Christian Andersen captures the essence of “the city” in his short films. A distillation of the cityscape, capturing all that is beautiful in the urban, the cultural bustle filled by people and traffic. The particular stillness achieved lies somewhere between Andersen’s juxtaposition of colour drenched abstractions and the music accompanying the footage, both of which blur and drown out the din of the city, allowing an appreciation of the city as it is, but the city as it’s never really experienced.
His films focus upon “street aesthetic” and are a celebration of all that is gorgeous about the city, which here becomes some abstract conglomeration that’s all life, which is missed in the daily grind. What’s captured through Andersen’s lens is hyper real, and a little blurry and ill-defined. All the more endearing in light of Andersen’s starting point, the place where he “truly appreciates where he is standing”, shaped by a belief that “you must break out of your current comfort zone and become comfortable with the unfamiliar and unknown in order to make a change”. It’s one of those refreshingly charming calls to look at the city and alter your perspective, blur the real, to see something a little different.
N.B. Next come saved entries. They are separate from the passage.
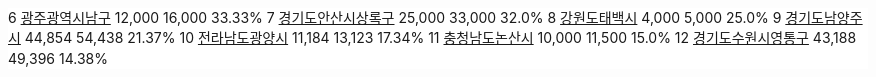   <tr class="item">
    <td>6</td>
    <td><a href="/apt/광주광역시남구">광주광역시남구</a></td>
    <td>12,000</td>
    <td>16,000</td>
    <td>33.33%</td>
  </tr>

  <tr class="item">
    <td>7</td>
    <td><a href="/apt/경기도안산시상록구">경기도안산시상록구</a></td>
    <td>25,000</td>
    <td>33,000</td>
    <td>32.0%</td>
  </tr>

  <tr class="item">
    <td>8</td>
    <td><a href="/apt/강원도태백시">강원도태백시</a></td>
    <td>4,000</td>
    <td>5,000</td>
    <td>25.0%</td>
  </tr>

  <tr class="item">
    <td>9</td>
    <td><a href="/apt/경기도남양주시">경기도남양주시</a></td>
    <td>44,854</td>
    <td>54,438</td>
    <td>21.37%</td>
  </tr>

  <tr class="item">
    <td>10</td>
    <td><a href="/apt/전라남도광양시">전라남도광양시</a></td>
    <td>11,184</td>
    <td>13,123</td>
    <td>17.34%</td>
  </tr>

  <tr class="item">
    <td>11</td>
    <td><a href="/apt/충청남도논산시">충청남도논산시</a></td>
    <td>10,000</td>
    <td>11,500</td>
    <td>15.0%</td>
  </tr>

  <tr class="item">
    <td>12</td>
    <td><a href="/apt/경기도수원시영통구">경기도수원시영통구</a></td>
    <td>43,188</td>
    <td>49,396</td>
    <td>14.38%</td>
  </tr>
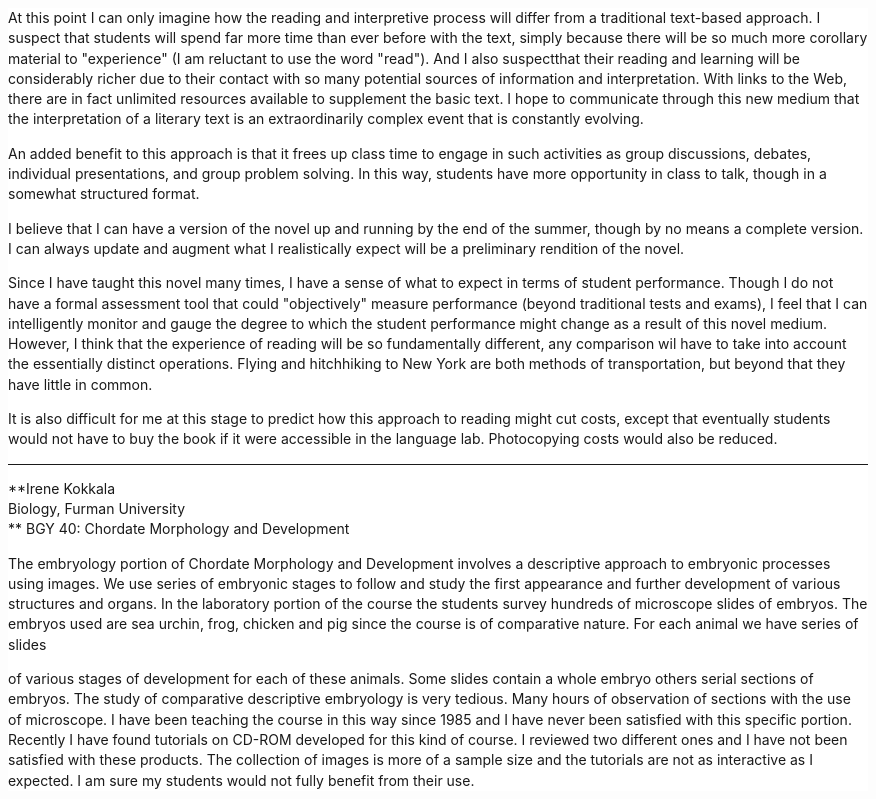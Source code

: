 At this point I can only imagine how the reading and interpretive process will
differ from a traditional text-based approach. I suspect that students will
spend far more time than ever before with the text, simply because there will
be so much more corollary material to "experience" (I am reluctant to use the
word "read"). And I also suspectthat their reading and learning will be
considerably richer due to their contact with so many potential sources of
information and interpretation. With links to the Web, there are in fact
unlimited resources available to supplement the basic text. I hope to
communicate through this new medium that the interpretation of a literary text
is an extraordinarily complex event that is constantly evolving.

An added benefit to this approach is that it frees up class time to engage in
such activities as group discussions, debates, individual presentations, and
group problem solving. In this way, students have more opportunity in class to
talk, though in a somewhat structured format.

I believe that I can have a version of the novel up and running by the end of
the summer, though by no means a complete version. I can always update and
augment what I realistically expect will be a preliminary rendition of the
novel.

Since I have taught this novel many times, I have a sense of what to expect in
terms of student performance. Though I do not have a formal assessment tool
that could "objectively" measure performance (beyond traditional tests and
exams), I feel that I can intelligently monitor and gauge the degree to which
the student performance might change as a result of this novel medium.
However, I think that the experience of reading will be so fundamentally
different, any comparison wil have to take into account the essentially
distinct operations. Flying and hitchhiking to New York are both methods of
transportation, but beyond that they have little in common.

It is also difficult for me at this stage to predict how this approach to
reading might cut costs, except that eventually students would not have to buy
the book if it were accessible in the language lab. Photocopying costs would
also be reduced.

* * *

**Irene Kokkala  
Biology, Furman University  
** BGY 40: Chordate Morphology and Development

The embryology portion of Chordate Morphology and Development involves a
descriptive approach to embryonic processes using images. We use series of
embryonic stages to follow and study the first appearance and further
development of various structures and organs. In the laboratory portion of the
course the students survey hundreds of microscope slides of embryos. The
embryos used are sea urchin, frog, chicken and pig since the course is of
comparative nature. For each animal we have series of slides

of various stages of development for each of these animals. Some slides
contain a whole embryo others serial sections of embryos. The study of
comparative descriptive embryology is very tedious. Many hours of observation
of sections with the use of microscope. I have been teaching the course in
this way since 1985 and I have never been satisfied with this specific
portion. Recently I have found tutorials on CD-ROM developed for this kind of
course. I reviewed two different ones and I have not been satisfied with these
products. The collection of images is more of a sample size and the tutorials
are not as interactive as I expected. I am sure my students would not fully
benefit from their use.

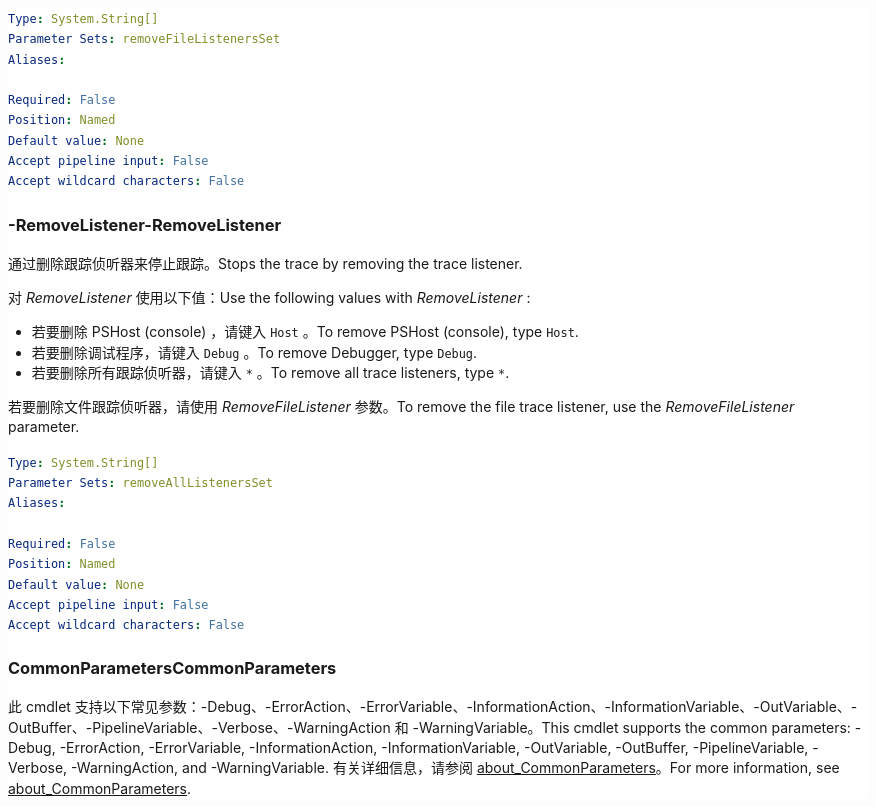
 ```yaml
Type: System.String[]
Parameter Sets: removeFileListenersSet
Aliases:

Required: False
Position: Named
Default value: None
Accept pipeline input: False
Accept wildcard characters: False
```

### <span data-ttu-id="47d42-187">-RemoveListener</span><span class="sxs-lookup"><span data-stu-id="47d42-187">-RemoveListener</span></span>

<span data-ttu-id="47d42-188">通过删除跟踪侦听器来停止跟踪。</span><span class="sxs-lookup"><span data-stu-id="47d42-188">Stops the trace by removing the trace listener.</span></span>

<span data-ttu-id="47d42-189">对 *RemoveListener* 使用以下值：</span><span class="sxs-lookup"><span data-stu-id="47d42-189">Use the following values with *RemoveListener* :</span></span>

- <span data-ttu-id="47d42-190">若要删除 PSHost (console) ，请键入 `Host` 。</span><span class="sxs-lookup"><span data-stu-id="47d42-190">To remove PSHost (console), type `Host`.</span></span>
- <span data-ttu-id="47d42-191">若要删除调试程序，请键入 `Debug` 。</span><span class="sxs-lookup"><span data-stu-id="47d42-191">To remove Debugger, type `Debug`.</span></span>
- <span data-ttu-id="47d42-192">若要删除所有跟踪侦听器，请键入 `*` 。</span><span class="sxs-lookup"><span data-stu-id="47d42-192">To remove all trace listeners, type `*`.</span></span>

<span data-ttu-id="47d42-193">若要删除文件跟踪侦听器，请使用 *RemoveFileListener* 参数。</span><span class="sxs-lookup"><span data-stu-id="47d42-193">To remove the file trace listener, use the *RemoveFileListener* parameter.</span></span>

```yaml
Type: System.String[]
Parameter Sets: removeAllListenersSet
Aliases:

Required: False
Position: Named
Default value: None
Accept pipeline input: False
Accept wildcard characters: False
```

### <span data-ttu-id="47d42-194">CommonParameters</span><span class="sxs-lookup"><span data-stu-id="47d42-194">CommonParameters</span></span>

<span data-ttu-id="47d42-195">此 cmdlet 支持以下常见参数：-Debug、-ErrorAction、-ErrorVariable、-InformationAction、-InformationVariable、-OutVariable、-OutBuffer、-PipelineVariable、-Verbose、-WarningAction 和 -WarningVariable。</span><span class="sxs-lookup"><span data-stu-id="47d42-195">This cmdlet supports the common parameters: -Debug, -ErrorAction, -ErrorVariable, -InformationAction, -InformationVariable, -OutVariable, -OutBuffer, -PipelineVariable, -Verbose, -WarningAction, and -WarningVariable.</span></span> <span data-ttu-id="47d42-196">有关详细信息，请参阅 [about_CommonParameters](https://go.microsoft.com/fwlink/?LinkID=113216)。</span><span class="sxs-lookup"><span data-stu-id="47d42-196">For more information, see [about_CommonParameters](https://go.microsoft.com/fwlink/?LinkID=113216).</span></span>
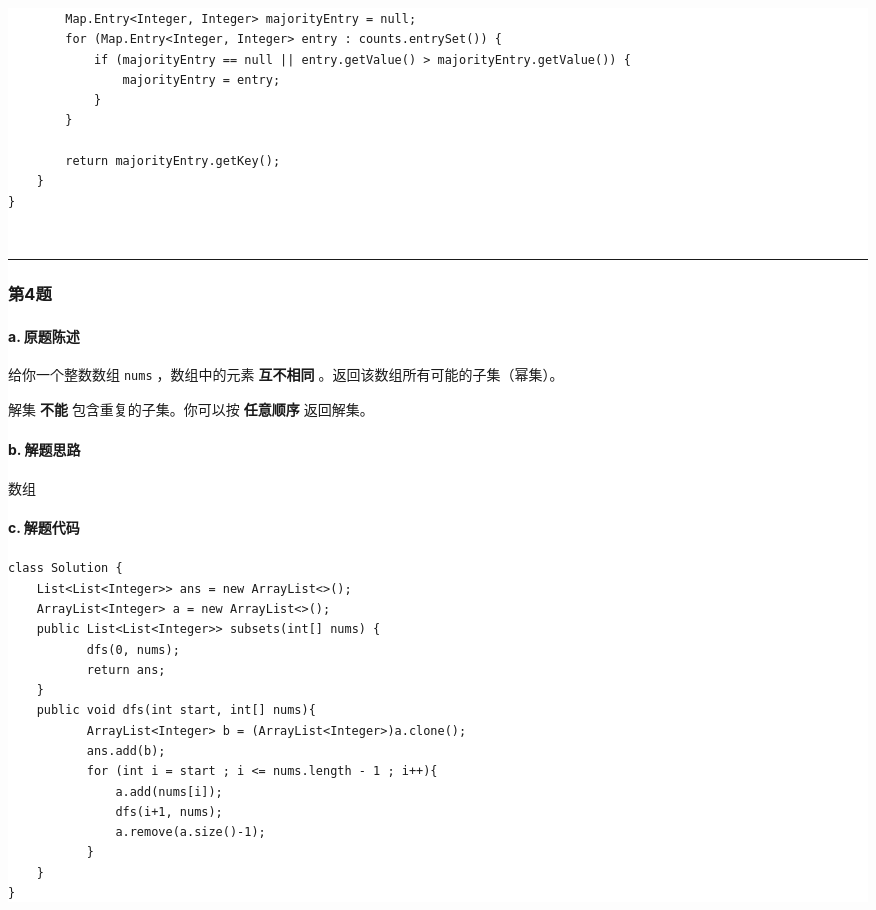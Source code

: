             Map.Entry<Integer, Integer> majorityEntry = null;
            for (Map.Entry<Integer, Integer> entry : counts.entrySet()) {
                if (majorityEntry == null || entry.getValue() > majorityEntry.getValue()) {
                    majorityEntry = entry;
                }
            }
    
            return majorityEntry.getKey();
        }
    }



​    



------



### 第4题

#### 

#### a. 原题陈述

给你一个整数数组 `nums` ，数组中的元素 **互不相同** 。返回该数组所有可能的子集（幂集）。

解集 **不能** 包含重复的子集。你可以按 **任意顺序** 返回解集。



#### b. 解题思路

数组

#### c. 解题代码

```
class Solution {
    List<List<Integer>> ans = new ArrayList<>();
    ArrayList<Integer> a = new ArrayList<>();
    public List<List<Integer>> subsets(int[] nums) { 
           dfs(0, nums);
           return ans;
    }        
    public void dfs(int start, int[] nums){
           ArrayList<Integer> b = (ArrayList<Integer>)a.clone();
           ans.add(b);       
           for (int i = start ; i <= nums.length - 1 ; i++){
               a.add(nums[i]);
               dfs(i+1, nums);
               a.remove(a.size()-1);
           }
    }
}
```
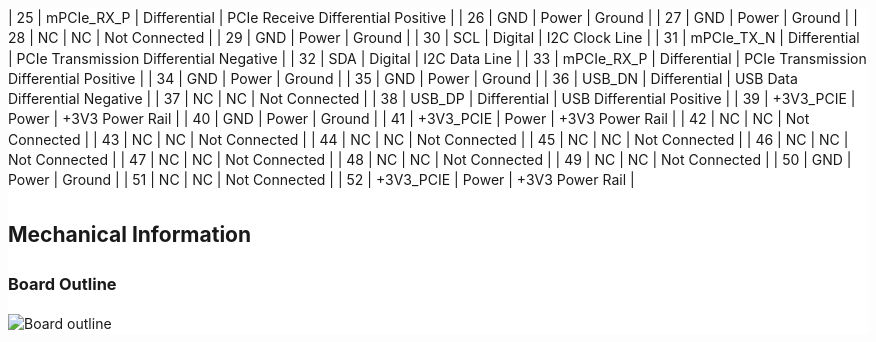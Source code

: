 | 25  | mPCIe_RX_P   | Differential | PCIe Receive Differential Positive      |
| 26  | GND          | Power        | Ground                                  |
| 27  | GND          | Power        | Ground                                  |
| 28  | NC           | NC           | Not Connected                           |
| 29  | GND          | Power        | Ground                                  |
| 30  | SCL          | Digital      | I2C Clock Line                          |
| 31  | mPCIe_TX_N   | Differential | PCIe Transmission Differential Negative |
| 32  | SDA          | Digital      | I2C Data Line                           |
| 33  | mPCIe_RX_P   | Differential | PCIe Transmission Differential Positive |
| 34  | GND          | Power        | Ground                                  |
| 35  | GND          | Power        | Ground                                  |
| 36  | USB_DN       | Differential | USB Data Differential Negative          |
| 37  | NC           | NC           | Not Connected                           |
| 38  | USB_DP       | Differential | USB Differential Positive               |
| 39  | +3V3_PCIE    | Power        | +3V3 Power Rail                         |
| 40  | GND          | Power        | Ground                                  |
| 41  | +3V3_PCIE    | Power        | +3V3 Power Rail                         |
| 42  | NC           | NC           | Not Connected                           |
| 43  | NC           | NC           | Not Connected                           |
| 44  | NC           | NC           | Not Connected                           |
| 45  | NC           | NC           | Not Connected                           |
| 46  | NC           | NC           | Not Connected                           |
| 47  | NC           | NC           | Not Connected                           |
| 48  | NC           | NC           | Not Connected                           |
| 49  | NC           | NC           | Not Connected                           |
| 50  | GND          | Power        | Ground                                  |
| 51  | NC           | NC           | Not Connected                           |
| 52  | +3V3_PCIE    | Power        | +3V3 Power Rail                         |

<div style="break-after:page"></div>

## Mechanical Information
### Board Outline
![Board outline](assets/maxCarrierBoardOutline.png)
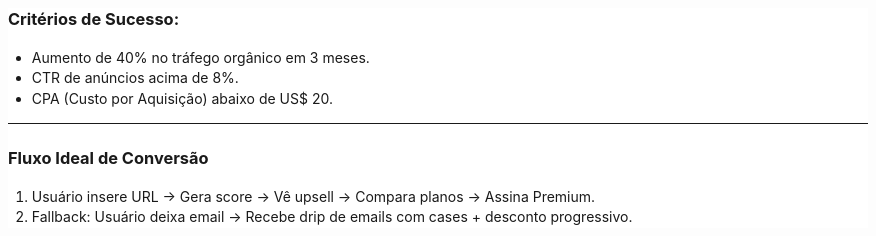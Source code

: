 ### **Critérios de Sucesso**:  
- Aumento de 40% no tráfego orgânico em 3 meses.  
- CTR de anúncios acima de 8%.  
- CPA (Custo por Aquisição) abaixo de US$ 20.


---

### **Fluxo Ideal de Conversão**  
1. Usuário insere URL → Gera score → Vê upsell → Compara planos → Assina Premium.  
2. Fallback: Usuário deixa email → Recebe drip de emails com cases + desconto progressivo.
And even the biggest cynic could be tempted to listen to the call thanks to the captivating aesthetic of the films.
Just released, The Street Aesthetic of Berlin is the second of Andersen’s love letters to one of the world’s cultural capitals, we hope London’s street aesthetic gets the same hazy, dreamy treatment as Berlin and New York have had soon, could do with something to play over in the mind to distract from the commute.